Where do you want to go with the exchange?


----------



## jtridle (May 25, 2010)

DeniseM said:


> Where do you want to go with the exchange?



Thanks for all the help.  I really don't have any place in mind to exchange into but I can tell you it won't be Hawaii.  I just figure if I can't rent it I will have to exchange it.  This is the first year that we (meaning the resort, though I've tried too) haven't found a renter.  Boy business must be really bad over there.  I think with DAE you have to deposit at least 60 days out.  I know they give you a bonus week if you deposit Hawaii far enough out but I don't remember how far out.  I'll have to look into that.  I'm pretty sure they aren't going to give me weeks 51 or 52 but guess I can ask.


----------



## thezinfan (May 27, 2010)

FYI for Presidents Week renters....some of the Seattle area schools are eliminating the presidents day week vacation. We, and the owners at WKORV that we know around here, are moving to spring break week...so you mkay see demand drop a bit for Pres. week.


----------



## deedman (May 27, 2010)

IMHO, christmas and new years in hawaii is extremely boring compared to other locations you could spend these weeks at.  I love hawaii, and have been to the Hyatt in maui at least 12 times on non-TS vacations, twice for christmas and new years.  I had a blast everytime, but christmas on the island was the least favorite of the trips. But obviously to answer your question week 51/52 at pretty much any location is the best time to try to get your float week, as they will yield the most money for rental.


----------



## RedDogSD (May 27, 2010)

deedman said:


> IMHO, christmas and new years in hawaii is extremely boring compared to other locations you could spend these weeks at.  I love hawaii, and have been to the Hyatt in maui at least 12 times on non-TS vacations, twice for christmas and new years.  I had a blast everytime, but christmas on the island was the least favorite of the trips. But obviously to answer your question week 51/52 at pretty much any location is the best time to try to get your float week, as they will yield the most money for rental.
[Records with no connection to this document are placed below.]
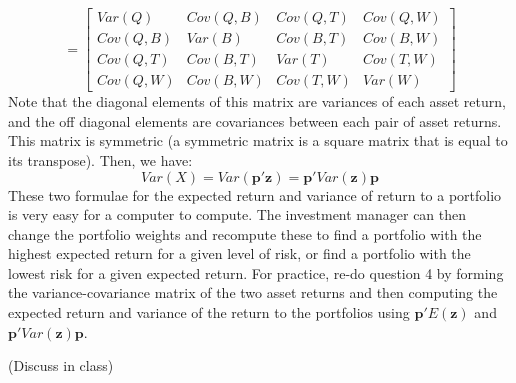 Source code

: \documentclass[12pt]{report}
\begin{document}
{$$=
\begin{bmatrix}
Var(Q) & Cov(Q,B) & Cov(Q,T) & Cov(Q,W) \\
Cov(Q,B) & Var(B) & Cov(B,T) & Cov(B,W) \\
Cov(Q,T) & Cov(B,T) & Var(T) & Cov(T,W) \\
Cov(Q,W) & Cov(B,W) & Cov(T,W) & Var(W)
\end{bmatrix}$$ Note that the diagonal elements of this matrix are variances of each asset return, and the off diagonal elements are covariances between each pair of asset returns. This matrix is symmetric (a symmetric matrix is a square matrix that is equal to its transpose). Then, we have: $$Var(X) = Var(\textbf{p}'\textbf{z}) = \textbf{p}'Var(\textbf{z})\textbf{p}$$ These two formulae for the expected return and variance of return to a portfolio is very easy for a computer to compute. The investment manager can then change the portfolio weights and recompute these to find a portfolio with the highest expected return for a given level of risk, or find a portfolio with the lowest risk for a given expected return. For practice, re-do question 4 by forming the variance-covariance matrix of the two asset returns and then computing the expected return and variance of the return to the portfolios using $\textbf{p}'E(\textbf{z})$ and $\textbf{p}'Var(\textbf{z})\textbf{p}$.}

\noindent (Discuss in class)
\end{document}
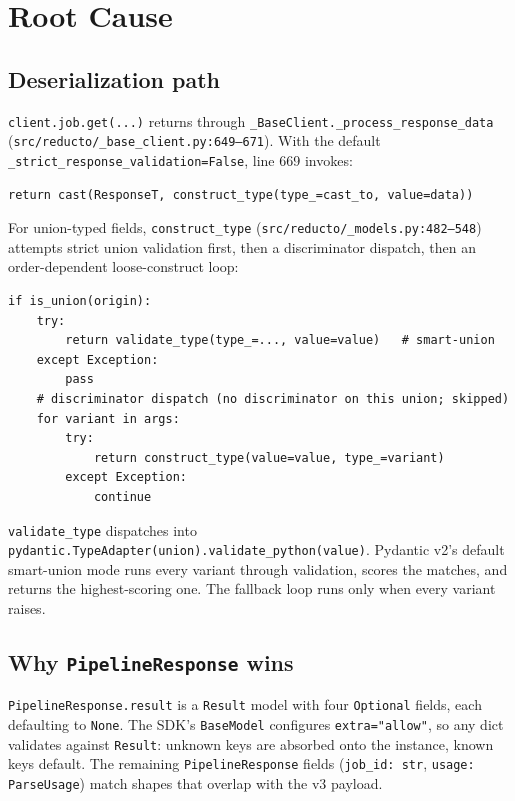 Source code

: \documentclass[11pt]{article}
\begin{document}
\section{Root Cause}

\subsection{Deserialization path}

\texttt{client.job.get(...)} returns through \texttt{\_BaseClient.\_process\_response\_data} (\texttt{src/reducto/\_base\_client.py:649--671}). With the default \texttt{\_strict\_response\_validation=False}, line 669 invokes:

\begin{lstlisting}[style=py]
return cast(ResponseT, construct_type(type_=cast_to, value=data))
\end{lstlisting}

For union-typed fields, \texttt{construct\_type} (\texttt{src/reducto/\_models.py:482--548}) attempts strict union validation first, then a discriminator dispatch, then an order-dependent loose-construct loop:

\begin{lstlisting}[style=py]
if is_union(origin):
    try:
        return validate_type(type_=..., value=value)   # smart-union
    except Exception:
        pass
    # discriminator dispatch (no discriminator on this union; skipped)
    for variant in args:
        try:
            return construct_type(value=value, type_=variant)
        except Exception:
            continue
\end{lstlisting}

\texttt{validate\_type} dispatches into \texttt{pydantic.TypeAdapter(union).validate\_python(value)}. Pydantic v2's default smart-union mode runs every variant through validation, scores the matches, and returns the highest-scoring one. The fallback loop runs only when every variant raises.

\subsection{Why \texttt{PipelineResponse} wins}

\texttt{PipelineResponse.result} is a \texttt{Result} model with four \texttt{Optional} fields, each defaulting to \texttt{None}. The SDK's \texttt{BaseModel} configures \texttt{extra="allow"}, so any dict validates against \texttt{Result}: unknown keys are absorbed onto the instance, known keys default. The remaining \texttt{PipelineResponse} fields (\texttt{job\_id: str}, \texttt{usage: ParseUsage}) match shapes that overlap with the v3 payload.
\end{document}
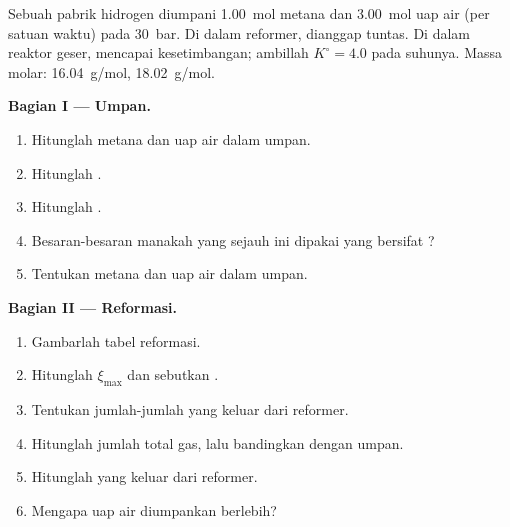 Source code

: \begin{problem}
\label{pb:b1:extent-q-and-k:1}
Sebuah pabrik hidrogen diumpani \qty{1.00}{mol} metana dan
\qty{3.00}{mol} uap air (per satuan waktu) pada \qty{30}{bar}. Di dalam
reformer,  dianggap tuntas. Di dalam reaktor
geser,  mencapai kesetimbangan; ambillah
$K^\circ =
4.0$ pada suhunya. Massa molar:  \qty{16.04}{g/mol},
 \qty{18.02}{g/mol}.

\medskip
\noindent\textbf{Bagian I --- Umpan.}
\begin{enumerate}
  \item Hitunglah  metana dan uap air dalam umpan.
  \item Hitunglah .
  \item Hitunglah .
  \item Besaran-besaran manakah yang sejauh ini dipakai yang bersifat
        ?
  \item Tentukan  metana dan uap air dalam umpan.
\end{enumerate}

\medskip
\noindent\textbf{Bagian II --- Reformasi.}
\begin{enumerate}[resume]
  \item Gambarlah tabel  reformasi.
  \item Hitunglah $\xi_{\max}$ dan sebutkan .
  \item Tentukan jumlah-jumlah yang keluar dari reformer.
  \item Hitunglah jumlah total gas, lalu bandingkan dengan umpan.
  \item Hitunglah  yang keluar dari reformer.
  \item Mengapa uap air diumpankan berlebih?
\end{enumerate}


\end{problem}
Christmas in a Tropical Location just doesn't feel right.  I did Christmas in Jamaica once...and Santa came in from a Boat.  It was a fun trip, but I have no Christmas memories of the trip.  This doesn't change the fact that it is a top rental week in Hawaii though.  Kids are out of school and many people who live in cold climates love to get out to Hawaii.  If I lived in Minnesota, you betcha that I am booking time in Hawaii during the winter.


----------



## MOXJO7282 (May 28, 2010)

I've never done it but always wanted to go away for a holiday like New Year's or Thanksgiving, but never Christmas. At least not while the kids are young.


----------



## cmh (Jul 3, 2010)

Ok, if these are the best weeks to rent, are these same weeks the best ones to reserve with a floating week at a HI resort (Big Island), then deposit it with RCI to get a good trader?


----------



## RedDogSD (Jul 6, 2010)

It is not quite as important when trading vs renting.  Anything during winter has a very high trade value.  I don't think they have the sophistication to assign 52 different trade values depending upon the exact week.  They should have 3 or 4 different levels for very high, high, medium and low seasons.


----------



## jlr10 (Jul 7, 2010)

We have travelled at Thanksgiving .  We have found our resorts, the planes, activities, etc booked solid.  It seemed that some families used the shorted school week to take their kids out of school for a week of vacation-which is why our school district finally decided to not have classes that week, they were losing too much money.  -I am not debating if this is right or wrong only that it is an issue that makes Thanksgiving  a good week.


----------



## RedDogSD (Jul 7, 2010)

Thanksgiving is a good week in many locations....just not that sure about Hawaii.  You are the first person with any experience that I have heard of.  Vegas is crazy during Thanksgiving week.


----------